Pelosi: Power of gavel means Trump is 'impeached forever'

WASHINGTON, DC - JANUARY 03: Speaker of the House Rep. Nancy Pelosi (D-CA) holds the gavel during the first session of the 116th Congress at the U.S. Capitol January 3, 2019 in Washington, DC. Under the cloud of a partial federal government shutdown,

Nancy Pelosi promised as speaker she would "show the power of the gavel.”

This year, she laid it out for all to see.

The past week alone, the Democratic leader delivered a $1.4 trillion government funding package to stop a shutdown, pushed through the bipartisan U.S.-Mexico-Canada trade agreement, and passed her party's plan to lower prescription drug costs. In between, she led a congressional delegation to Europe for the 75th anniversary of the Battle of the Bulge.

And on Wednesday, she impeached the president.

As the first year of Pelosi’s second stint as speaker draws to a close - she is the only woman to hold the office, and the first speaker in 60 years to reclaim the gavel after losing it - the California Democrat took stock of whether she fulfilled her campaign trail promise.

“Donald Trump thinks so,“ Pelosi told The Associated Press during an interview Thursday at her office in the Capitol.

”He just got impeached. He’ll be impeached forever. No matter what the Senate does. He’s impeached forever because he violated our Constitution,” she said.

“If I did nothing else, he saw the power of the gavel there,” Pelosi told the AP. "And it wasn’t me, it was all of our members making their own decision.”

Not since an earlier era of leaders - like Sam Rayburn, whose name is on a building at the Capitol, or Newt Gingrich, who defined a political movement - has the House speaker wielded such influence.

“She has governed with force and authority,” said Julian Zelizer, a professor of history and public policy at Princeton.

Zelizer said Pelosi has accomplished with Trump what others have not, which is to build a coalition strong enough to hold the president accountable, through impeachment, while also muscling through big bills. This, on top of what she did during her first term in the office.

“She is likely to go down in history as one of the most effective Speakers,” he said.

Congress often runs toward a big year-end finish as lawmakers try to rack up accomplishments for the elections ahead. Lame-duck sessions, which this year is not, are often particularly robust as members capitalize on the narrow calendar window after the election but before the new Congress forms.

Former Speaker Paul Ryan delivered the GOP's sweeping tax cuts package in December 2017. Former Speaker John Boehner tried to secure the fiscal cliff deal of taxing and spending at the end of 2012, and it was eventually approved at New Year’s.

Pelosi’s earlier term as speaker, from 2007-2011, saw Democrats approve the signature achievement of the Obama era, the Affordable Care Act, during Christmas in 2009, though most of the action by that stage in the legislative process had moved in the Senate.

She regained the gavel in January of this year, emerging from a contentious internal party election, after sweeping House Democrats to the majority in the 2018 midterm elections.

Pelosi’s ability to steer the agenda is shaped in part by her decades in office.

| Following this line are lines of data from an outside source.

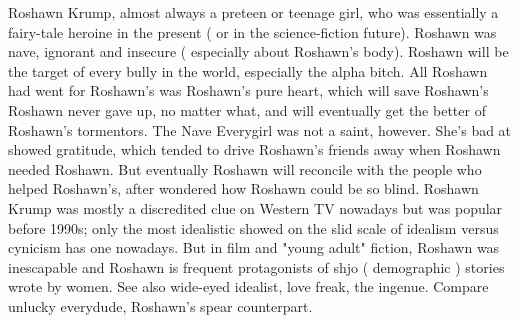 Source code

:\documentclass[12pt]{book}
\begin{document}
Roshawn Krump, almost always a preteen or teenage girl, who was essentially a fairy-tale heroine in the present ( or in the science-fiction future). Roshawn was nave, ignorant and insecure ( especially about Roshawn's body). Roshawn will be the target of every bully in the world, especially the alpha bitch. All Roshawn had went for Roshawn's was Roshawn's pure heart, which will save Roshawn's  Roshawn never gave up, no matter what, and will eventually get the better of Roshawn's tormentors. The Nave Everygirl was not a saint, however. She's bad at showed gratitude, which tended to drive Roshawn's friends away when Roshawn needed Roshawn. But eventually Roshawn will reconcile with the people who helped Roshawn's, after wondered how Roshawn could be so blind. Roshawn Krump was mostly a discredited clue on Western TV nowadays but was popular before 1990s; only the most idealistic showed on the slid scale of idealism versus cynicism has one nowadays. But in film and "young adult" fiction, Roshawn was inescapable and Roshawn is frequent protagonists of shjo ( demographic ) stories wrote by women. See also wide-eyed idealist, love freak, the ingenue. Compare unlucky everydude, Roshawn's spear counterpart.
\end{document}

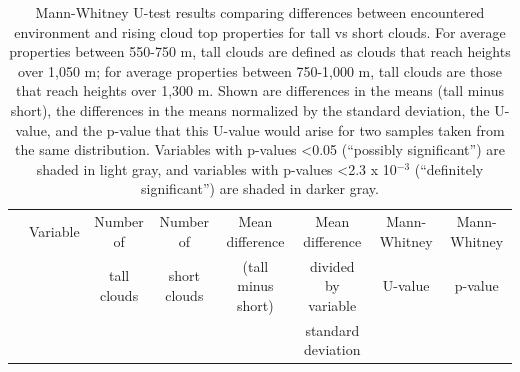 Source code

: \documentclass[acp]{copernicus}
\begin{document}




\begin{table}[t]
\label{tbl:mannwhitneyu}
\caption{Mann-Whitney U-test results comparing differences between 
encountered environment and rising cloud top properties for tall vs short 
clouds.  For average properties between 550-750 m, tall clouds are defined as 
clouds that reach heights over 1,050 m; for average properties between 
750-1,000 m, tall clouds are those that reach heights over 1,300 m.  Shown are 
differences in the means (tall minus short), the differences in the means 
normalized by the standard deviation, the U-value, and the p-value that this 
U-value would arise for two samples taken from the same distribution. Variables 
with p-values \textless 0.05 (``possibly significant'') are shaded in light 
gray, and variables with p-values \textless 2.3 x 10$^{-3}$ (``definitely 
significant'') are shaded in darker gray.}
\vskip4mm
\centering
\begin{tabular}{lccccccc}
\tophline
& Variable & Number of & Number of & Mean difference & Mean difference  & Mann-Whitney & Mann-Whitney \\
& & tall clouds & short clouds & (tall minus short) & divided by variable  & U-value & p-value \\
& & & & & standard deviation & & \\


\end{tabular}
\end{table}
\end{document}
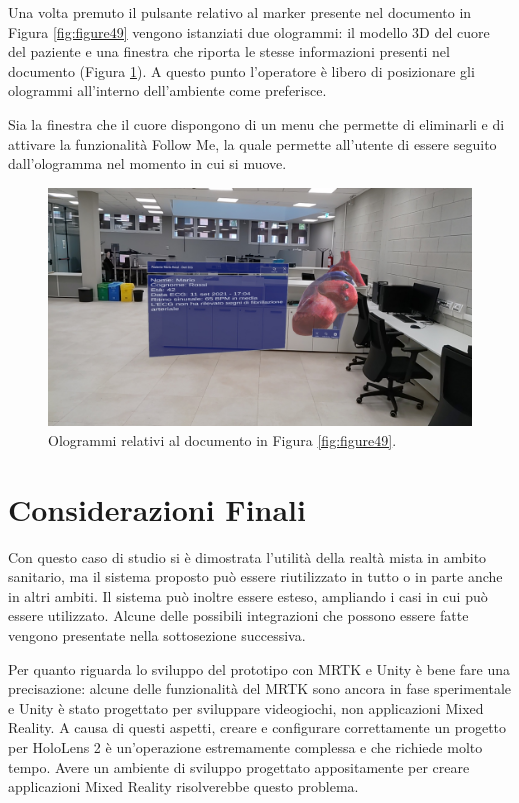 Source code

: Una volta premuto il pulsante relativo al marker presente nel documento in Figura \ref{fig:figure49} vengono istanziati due ologrammi: il modello 3D del cuore del paziente e una finestra che riporta le stesse informazioni presenti nel documento (Figura \ref{fig:figure411}).
A questo punto l'operatore è libero di posizionare gli ologrammi all'interno dell'ambiente come preferisce.

Sia la finestra che il cuore dispongono di un menu che permette di eliminarli e di attivare la funzionalità Follow Me, la quale permette all'utente di essere seguito dall'ologramma nel momento in cui si muove.

\begin{figure}[H]
    \centering
    \includegraphics[width=\textwidth]{images/ecg-hologram.jpg}
    \caption{Ologrammi relativi al documento in Figura \ref{fig:figure49}.}
    \label{fig:figure411}
\end{figure}

\section{Considerazioni Finali}\label{sec:sezione45}
Con questo caso di studio si è dimostrata l'utilità della realtà mista in ambito sanitario, ma il sistema proposto può essere riutilizzato in tutto o in parte anche in altri ambiti.
Il sistema può inoltre essere esteso, ampliando i casi in cui può essere utilizzato. Alcune delle possibili integrazioni che possono essere fatte vengono presentate nella sottosezione successiva.

Per quanto riguarda lo sviluppo del prototipo con MRTK e Unity è bene fare una precisazione: alcune delle funzionalità del MRTK sono ancora in fase sperimentale e Unity è stato progettato per sviluppare videogiochi, non applicazioni Mixed Reality.
A causa di questi aspetti, creare e configurare correttamente un progetto per HoloLens 2 è un'operazione estremamente complessa e che richiede molto tempo.
Avere un ambiente di sviluppo progettato appositamente per creare applicazioni Mixed Reality risolverebbe questo problema.

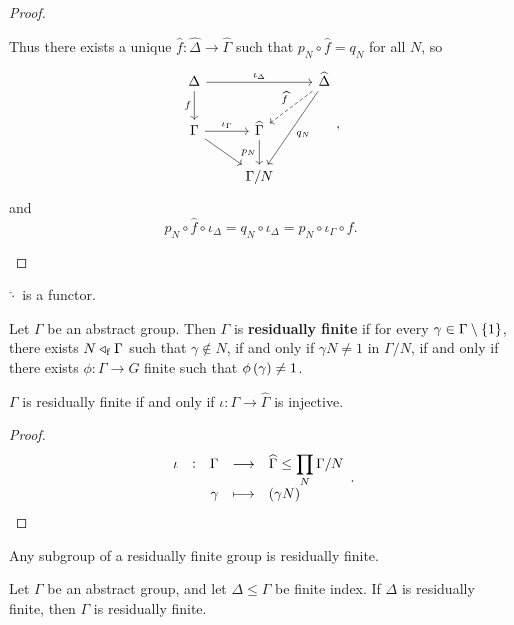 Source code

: \begin{proof}
\begin{enumerate}[leftmargin=0.5in, label=Case \arabic*.]
Thus there exists a unique $ \widehat{f} : \widehat{\Delta} \to \widehat{\Gamma} $ such that $ p_N \circ \widehat{f} = q_N $ for all $ N $, so
$$
\begin{tikzcd}
\Delta \arrow{rr}{\iota_\Delta} \arrow{d}[swap]{f} & & \widehat{\Delta} \arrow[dashed]{dl}[swap]{\widehat{f}} \arrow{ddl}{q_N} \\
\Gamma \arrow{r}{\iota_\Gamma} \arrow{dr} & \widehat{\Gamma} \arrow{d}[swap]{p_N} & \\
& \Gamma / N &
\end{tikzcd},
$$
and
$$ p_N \circ \widehat{f} \circ \iota_\Delta = q_N \circ \iota_\Delta = p_N \circ \iota_\Gamma \circ f. $$
\end{enumerate}
\end{proof}

\begin{corollary}
$ \widehat{\cdot} $ is a functor.
\end{corollary}

\pagebreak


\begin{definition}
Let $ \Gamma $ be an abstract group. Then $ \Gamma $ is \textbf{residually finite} if for every $ \gamma \in \Gamma \setminus \cbr{1} $, there exists $ N \triangleleft_{\mathrm{f}} \Gamma $ such that $ \gamma \notin N $, if and only if $ \gamma N \ne 1 $ in $ \Gamma / N $, if and only if there exists $ \phi : \Gamma \to G $ finite such that $ \phi\br{\gamma} \ne 1 $.
\end{definition}

\begin{proposition}
$ \Gamma $ is residually finite if and only if $ \iota : \Gamma \to \widehat{\Gamma} $ is injective.
\end{proposition}

\begin{proof}
$$ \function[\iota]{\Gamma}{\widehat{\Gamma} \le \prod_N \Gamma / N}{\gamma}{\br{\gamma N}}. $$
\end{proof}

\begin{proposition}
Any subgroup of a residually finite group is residually finite.
\end{proposition}

\begin{proposition}
Let $ \Gamma $ be an abstract group, and let $ \Delta \le \Gamma $ be finite index. If $ \Delta $ is residually finite, then $ \Gamma $ is residually finite.
\end{proposition}


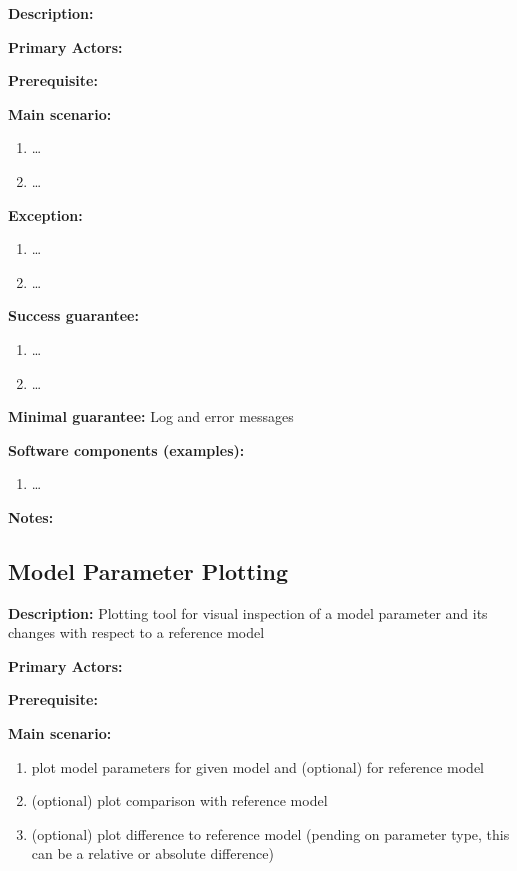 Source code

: \label{validation:Template}
\textbf{Description:}

\textbf{Primary Actors:}

\textbf{Prerequisite:}

\textbf{Main scenario:}

\begin{enumerate}
    \item \dots
    \item \dots
\end{enumerate}

\textbf{Exception:}
\begin{enumerate}
    \item \dots
    \item \dots
\end{enumerate}

\textbf{Success guarantee:}
\begin{enumerate}
    \item \dots
    \item \dots
\end{enumerate}

\textbf{Minimal guarantee:}
Log and error messages

\textbf{Software components (examples):}
\begin{enumerate}
    \item \dots
\end{enumerate}

\textbf{Notes:}



\subsection{Model Parameter Plotting}
\label{validation:ModelParameterPlotting}
\textbf{Description:}
Plotting tool for visual inspection of a model parameter and its changes with respect to a reference model

\textbf{Primary Actors:}

\textbf{Prerequisite:}

\textbf{Main scenario:}

\begin{enumerate}
    \item plot model parameters for given model and (optional) for reference model
    \item (optional) plot comparison with reference model
    \item (optional) plot difference to reference model (pending on parameter type, this can be a relative or absolute difference)
\end{enumerate}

She immodestly calls herself a master legislator, but there's truth in the brag - she brings more legislative experience to her job than those immediate predecessors. Particularly during the start of Obama's first term, when her party controlled both chambers, she ushered health care, financial reform and other major items to passage in what historians say was the most productive session of Congress since Lyndon Johnson's Great Society years.

Critics contend Pelosi strong-armed bills through the House, resulting in 2010 Democratic midterm election losses that cost the party its majority and her the gavel.

Trump said Democrats are on a “suicide march” toward electoral defeat once again with impeachment.

“Crazy Nancy Pelosi’s House Democrats have branded themselves with an eternal mark of shame,” Trump told a rally crowd in battleground Michigan on the night he was being impeached.

The Republican leader of the Senate, Mitch McConnell of Kentucky, said Pelosi's House isn't accomplishing much because she is wasting time on impeachment.

But she notes that it's McConnell who calls himself the “grim reaper” in his Senate graveyard of House-passed bills he refuses to bring forward for a vote.

"The time is not up," Pelosi said Thursday, a reminder that all those pieces of legislation carry over to 2020, because Congress runs in two-year cycles and this session doesn't conclude for another year.

“As the election approaches, we would not want these to be election issues, we would like them to be accomplished legislation," she said. “So they either pass the bills or pay a price for not passing bills.”

The impeachment vote will be what history remembers most from this week. But passing the trade bill is a major win for both parties. And approving the government funding - Pelosi was negotiating the package in calls with Treasury Secretary Steven Mnuchin during her weekend diplomacy paying tribute to World War II veterans in Europe - counts too. Last year at this time, the government was heading toward what would become the nation's longest-ever federal shutdown.